WHAT IS BEING ASKED:
Below are some records. Say in a single number how many of their lines include the word "sgAPI".
◇ ◇ ◇ ◇ ◇
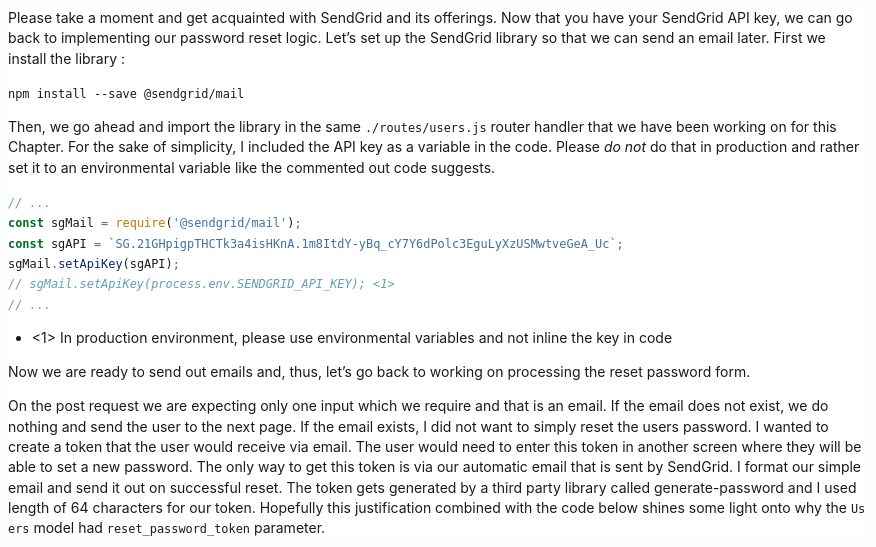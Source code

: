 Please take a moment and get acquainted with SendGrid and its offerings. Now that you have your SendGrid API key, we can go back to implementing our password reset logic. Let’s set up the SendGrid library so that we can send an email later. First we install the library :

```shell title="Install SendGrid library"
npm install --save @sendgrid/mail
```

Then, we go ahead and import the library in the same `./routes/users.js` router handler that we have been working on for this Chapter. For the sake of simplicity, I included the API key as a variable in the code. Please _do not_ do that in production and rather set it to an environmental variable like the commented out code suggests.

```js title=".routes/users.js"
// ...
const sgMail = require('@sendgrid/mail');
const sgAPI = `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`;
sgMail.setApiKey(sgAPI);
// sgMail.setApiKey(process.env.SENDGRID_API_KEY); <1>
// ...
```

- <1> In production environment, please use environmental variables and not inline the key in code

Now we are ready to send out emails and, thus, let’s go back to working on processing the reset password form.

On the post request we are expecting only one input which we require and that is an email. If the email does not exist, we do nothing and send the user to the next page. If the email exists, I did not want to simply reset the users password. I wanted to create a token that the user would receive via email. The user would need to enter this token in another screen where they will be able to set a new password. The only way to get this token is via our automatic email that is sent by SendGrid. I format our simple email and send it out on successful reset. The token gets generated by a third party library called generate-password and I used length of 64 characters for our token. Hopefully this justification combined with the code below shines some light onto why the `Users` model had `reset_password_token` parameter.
◇ ◇ ◇ ◇ ◇
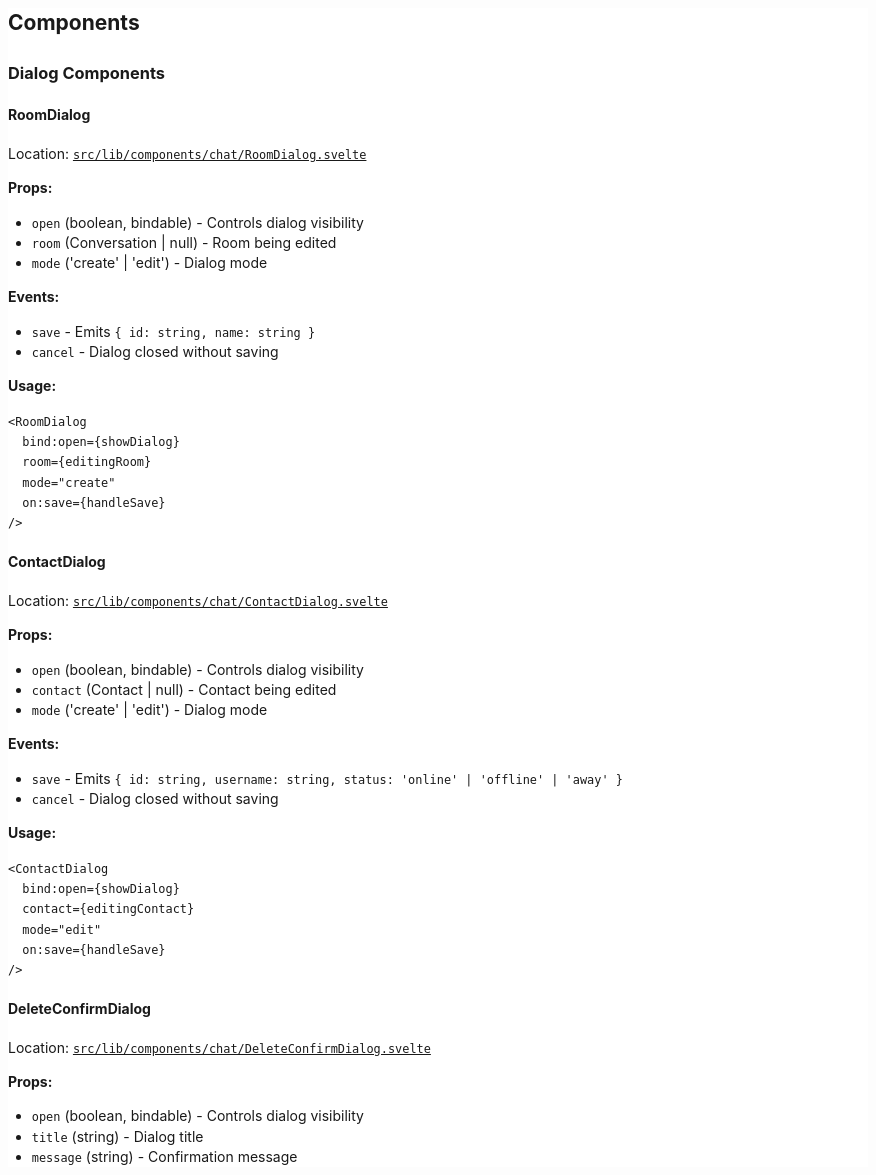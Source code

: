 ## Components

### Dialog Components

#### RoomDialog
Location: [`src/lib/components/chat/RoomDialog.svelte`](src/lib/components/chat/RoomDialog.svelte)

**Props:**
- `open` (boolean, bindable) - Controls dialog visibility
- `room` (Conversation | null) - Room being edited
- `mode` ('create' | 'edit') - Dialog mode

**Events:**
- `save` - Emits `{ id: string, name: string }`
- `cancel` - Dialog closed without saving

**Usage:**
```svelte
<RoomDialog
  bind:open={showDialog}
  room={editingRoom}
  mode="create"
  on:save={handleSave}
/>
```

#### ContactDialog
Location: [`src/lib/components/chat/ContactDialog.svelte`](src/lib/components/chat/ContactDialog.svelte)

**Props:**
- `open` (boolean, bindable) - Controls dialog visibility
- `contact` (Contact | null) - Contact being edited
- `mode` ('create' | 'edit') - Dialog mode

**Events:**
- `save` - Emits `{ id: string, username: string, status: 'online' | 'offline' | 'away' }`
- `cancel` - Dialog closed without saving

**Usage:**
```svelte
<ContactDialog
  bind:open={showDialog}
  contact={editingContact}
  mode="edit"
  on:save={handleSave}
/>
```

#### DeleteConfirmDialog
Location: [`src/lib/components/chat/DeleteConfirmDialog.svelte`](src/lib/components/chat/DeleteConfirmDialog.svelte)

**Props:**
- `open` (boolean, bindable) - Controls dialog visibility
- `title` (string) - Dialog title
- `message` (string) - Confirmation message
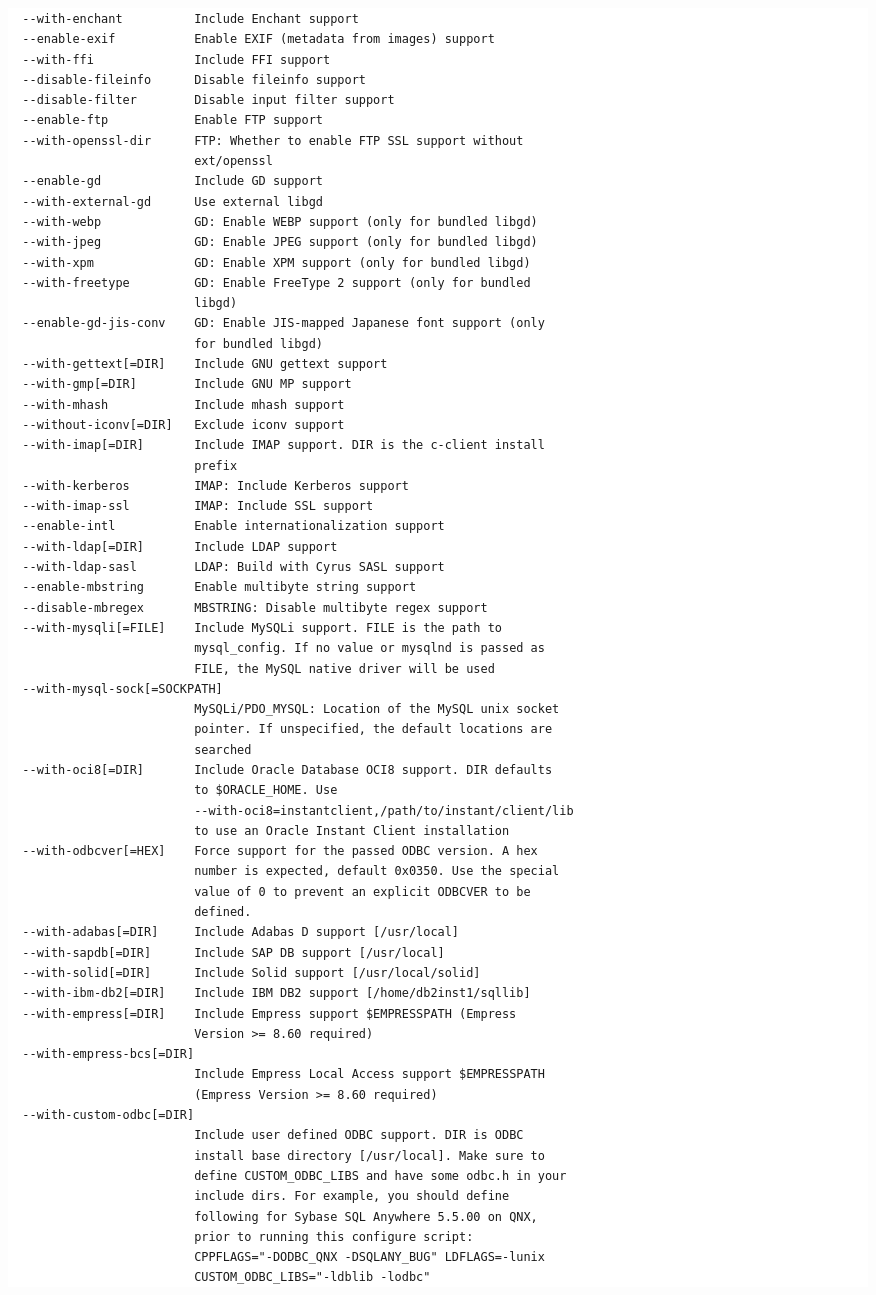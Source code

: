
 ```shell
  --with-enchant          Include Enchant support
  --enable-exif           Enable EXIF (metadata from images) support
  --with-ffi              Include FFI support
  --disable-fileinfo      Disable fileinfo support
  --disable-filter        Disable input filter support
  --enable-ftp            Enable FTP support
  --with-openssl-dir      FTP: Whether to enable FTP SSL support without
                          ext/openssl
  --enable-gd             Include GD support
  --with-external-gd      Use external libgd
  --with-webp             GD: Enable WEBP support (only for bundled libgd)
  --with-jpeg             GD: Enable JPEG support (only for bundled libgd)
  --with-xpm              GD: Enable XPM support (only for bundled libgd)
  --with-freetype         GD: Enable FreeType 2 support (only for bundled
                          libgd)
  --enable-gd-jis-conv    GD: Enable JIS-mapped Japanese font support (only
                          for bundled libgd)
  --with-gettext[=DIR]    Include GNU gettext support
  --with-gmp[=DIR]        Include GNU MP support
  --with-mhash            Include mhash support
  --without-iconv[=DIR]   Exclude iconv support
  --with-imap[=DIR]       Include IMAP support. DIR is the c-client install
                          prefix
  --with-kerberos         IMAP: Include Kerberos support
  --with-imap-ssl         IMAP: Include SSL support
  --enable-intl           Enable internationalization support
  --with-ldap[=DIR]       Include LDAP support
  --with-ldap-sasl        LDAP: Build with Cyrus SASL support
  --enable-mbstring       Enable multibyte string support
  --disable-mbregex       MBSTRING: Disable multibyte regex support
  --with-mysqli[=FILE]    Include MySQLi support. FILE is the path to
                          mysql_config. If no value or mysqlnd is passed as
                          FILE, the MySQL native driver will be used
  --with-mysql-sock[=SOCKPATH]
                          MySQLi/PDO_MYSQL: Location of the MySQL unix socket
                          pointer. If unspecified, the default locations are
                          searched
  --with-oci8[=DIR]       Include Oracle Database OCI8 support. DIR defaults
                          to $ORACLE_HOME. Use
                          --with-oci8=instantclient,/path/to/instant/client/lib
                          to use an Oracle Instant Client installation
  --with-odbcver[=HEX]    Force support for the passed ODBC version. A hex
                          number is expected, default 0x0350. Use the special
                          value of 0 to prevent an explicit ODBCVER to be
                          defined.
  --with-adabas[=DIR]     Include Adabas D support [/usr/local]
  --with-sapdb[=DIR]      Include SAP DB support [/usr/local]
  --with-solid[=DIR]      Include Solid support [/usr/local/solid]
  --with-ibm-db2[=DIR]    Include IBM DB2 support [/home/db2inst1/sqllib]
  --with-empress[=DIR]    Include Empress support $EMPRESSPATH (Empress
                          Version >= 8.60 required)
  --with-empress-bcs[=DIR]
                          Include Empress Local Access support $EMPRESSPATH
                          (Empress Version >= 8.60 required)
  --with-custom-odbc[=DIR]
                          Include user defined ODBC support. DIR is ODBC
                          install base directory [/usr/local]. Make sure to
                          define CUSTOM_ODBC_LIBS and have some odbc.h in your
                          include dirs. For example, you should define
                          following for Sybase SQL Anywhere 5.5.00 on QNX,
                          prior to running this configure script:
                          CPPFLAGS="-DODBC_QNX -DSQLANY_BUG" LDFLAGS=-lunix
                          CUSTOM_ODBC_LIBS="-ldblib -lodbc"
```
◇ ◇ ◇ ◇ ◇
ANSWER TO THIS EXERCISE:
2